In anticipation of the Rugby World Cup, the RFU, which owns the stadium, has been investing heavily in improving the technology to make sure fans feel part of the live event – to give them a great multi-channel experience. To help achieve this, it has introduced contactless and mobile payments across all of Twickenham’s different retail outlets.
Sophie Goldschmidt, chief commercial officer at the RFU, said: “We have tried to upgrade the technology across the stadium, with the primary focus being improving the fan experience. We feel technology can enable us to do that.
“We have introduced quite a lot of changes over the last 18 months as we wanted to get ready for the Rugby World Cup. We have invested £76million in upgrading the stadium in various ways, and the technology aspects have been a really important part of that.”
Figures show contactless and mobile payments are making a difference. Before their introduction about 8 per cent of takings at the bars were coming through card transactions – now pre-Rugby World Cup sales using these systems are up more than 33 percent. Goldschmidt anticipates that by the end of the Rugby World Cup the number of sales using contactless and mobile payments will be close to 50 percent.
Sales through iPads have been especially high in the corporate hospitality areas. The RFU uses iPads to show people its products which they can directly buy through the device. Since their introduction in 2014, sales through iPads have risen by 34 per cent.
Contactless and mobile payments also have another advantage and are helping the Goldschmidt explains: “Before contactless payments were introduced there were significant match day variances when reporting the numbers.
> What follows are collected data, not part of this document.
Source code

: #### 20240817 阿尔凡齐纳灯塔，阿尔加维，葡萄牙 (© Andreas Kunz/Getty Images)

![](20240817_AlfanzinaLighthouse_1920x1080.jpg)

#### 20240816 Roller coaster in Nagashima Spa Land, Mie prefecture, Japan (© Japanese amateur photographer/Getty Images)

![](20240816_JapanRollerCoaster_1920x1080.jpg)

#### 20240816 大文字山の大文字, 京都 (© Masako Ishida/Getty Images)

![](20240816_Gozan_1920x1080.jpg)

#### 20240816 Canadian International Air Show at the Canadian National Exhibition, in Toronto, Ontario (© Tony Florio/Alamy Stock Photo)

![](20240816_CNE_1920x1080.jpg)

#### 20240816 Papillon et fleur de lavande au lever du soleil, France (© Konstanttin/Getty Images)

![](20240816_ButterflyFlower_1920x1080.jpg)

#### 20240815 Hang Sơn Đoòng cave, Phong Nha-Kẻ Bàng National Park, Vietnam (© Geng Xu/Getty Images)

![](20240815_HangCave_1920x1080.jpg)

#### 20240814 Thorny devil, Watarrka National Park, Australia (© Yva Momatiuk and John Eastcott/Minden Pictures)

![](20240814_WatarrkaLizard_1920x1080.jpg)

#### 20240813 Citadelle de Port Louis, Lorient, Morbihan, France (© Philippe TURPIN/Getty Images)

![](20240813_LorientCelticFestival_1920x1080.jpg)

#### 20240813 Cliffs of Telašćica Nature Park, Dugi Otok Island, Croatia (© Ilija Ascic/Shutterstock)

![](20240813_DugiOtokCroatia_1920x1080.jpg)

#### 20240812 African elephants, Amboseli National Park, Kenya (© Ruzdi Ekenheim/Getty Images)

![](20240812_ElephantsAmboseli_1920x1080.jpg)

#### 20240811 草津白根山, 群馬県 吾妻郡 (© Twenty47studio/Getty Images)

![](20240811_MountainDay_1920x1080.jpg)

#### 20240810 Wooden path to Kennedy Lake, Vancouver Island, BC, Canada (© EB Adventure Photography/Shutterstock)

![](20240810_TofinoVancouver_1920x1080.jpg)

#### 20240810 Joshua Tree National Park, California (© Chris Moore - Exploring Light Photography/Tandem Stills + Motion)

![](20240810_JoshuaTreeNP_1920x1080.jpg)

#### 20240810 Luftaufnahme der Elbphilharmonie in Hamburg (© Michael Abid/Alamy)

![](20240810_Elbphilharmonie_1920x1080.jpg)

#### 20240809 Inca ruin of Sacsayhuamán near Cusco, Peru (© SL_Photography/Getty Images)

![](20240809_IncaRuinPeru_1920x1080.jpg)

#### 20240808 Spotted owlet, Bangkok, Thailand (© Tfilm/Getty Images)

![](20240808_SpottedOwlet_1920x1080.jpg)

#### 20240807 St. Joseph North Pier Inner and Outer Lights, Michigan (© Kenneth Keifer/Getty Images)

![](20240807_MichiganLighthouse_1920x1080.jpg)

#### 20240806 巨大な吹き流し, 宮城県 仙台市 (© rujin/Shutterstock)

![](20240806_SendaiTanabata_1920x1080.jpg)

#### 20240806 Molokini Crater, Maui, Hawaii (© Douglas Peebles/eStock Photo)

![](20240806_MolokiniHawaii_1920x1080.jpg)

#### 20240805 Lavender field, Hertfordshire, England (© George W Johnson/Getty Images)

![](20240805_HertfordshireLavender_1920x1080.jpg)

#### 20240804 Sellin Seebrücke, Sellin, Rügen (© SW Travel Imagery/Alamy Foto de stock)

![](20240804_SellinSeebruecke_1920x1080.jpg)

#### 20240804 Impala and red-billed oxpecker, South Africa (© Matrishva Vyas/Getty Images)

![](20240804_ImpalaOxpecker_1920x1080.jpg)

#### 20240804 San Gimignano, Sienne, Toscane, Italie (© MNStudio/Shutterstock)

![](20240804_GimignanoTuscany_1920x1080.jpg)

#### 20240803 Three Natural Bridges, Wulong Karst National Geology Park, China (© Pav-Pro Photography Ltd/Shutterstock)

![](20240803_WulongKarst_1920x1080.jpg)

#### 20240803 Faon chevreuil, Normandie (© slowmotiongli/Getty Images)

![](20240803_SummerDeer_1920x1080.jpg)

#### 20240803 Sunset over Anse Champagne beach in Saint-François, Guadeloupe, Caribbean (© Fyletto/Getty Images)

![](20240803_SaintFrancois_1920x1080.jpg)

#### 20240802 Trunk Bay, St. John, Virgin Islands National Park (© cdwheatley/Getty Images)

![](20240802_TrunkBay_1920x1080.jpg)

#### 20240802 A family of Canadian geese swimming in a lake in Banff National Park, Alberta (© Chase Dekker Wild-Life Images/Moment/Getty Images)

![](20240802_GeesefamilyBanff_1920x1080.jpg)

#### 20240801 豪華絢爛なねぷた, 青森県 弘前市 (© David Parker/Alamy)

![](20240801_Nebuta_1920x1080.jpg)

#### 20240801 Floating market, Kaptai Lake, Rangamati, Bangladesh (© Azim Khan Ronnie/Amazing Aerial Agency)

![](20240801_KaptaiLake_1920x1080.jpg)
With cash takings, there is human error – in the craziness of match day the accuracy was not the same. Incredibly, now where we have been using contactless we have only had £130 variance across millions of pounds, so that has been significant.
“It has definitely made us more efficient. While this has not been reported as an issue, having to bring less cash means there will be less theft. Over time we will be seeing a reduction in the amount of staffing, especially around managing the cash in the tills. That will give us savings over time.”
For the RFU, improving the fan experience through technology is a continual process – it is looking at introducing further payment innovations and is presently piloting Apple Pay.The RFU is also looking to increase the spend limit on Apple Pay. As the iPhone 6 has fingerprint security, retailers have the option of being able to waive the normal £30 contactless limit. When fans come to Twickenham, Goldschmidt explains they often come early and stay afterwards. People spend a lot of money throughout the day and do not want to be restricted by a £30 contactless limit.
She also expects the use of wearable payment technology will increase. “Wearable technology will be a huge thing going forward,” says Goldschmidt. “There is more to be done in that area.” “It is making sure they have a smooth transition from one area to another, linking all of the different technologies we have in the stadium. It is really that full 360-degree immersive experience.”
Feedback the RFU has received since introducing these new technologies has been positive, and there has been an increase in customer engagement and use of digital and social channels since their implementation. “We are really proud of that, but this is only the beginning and it is changing by the month. We will continue to do whatever we can to improve the fan experience. That is the most important thing for us.”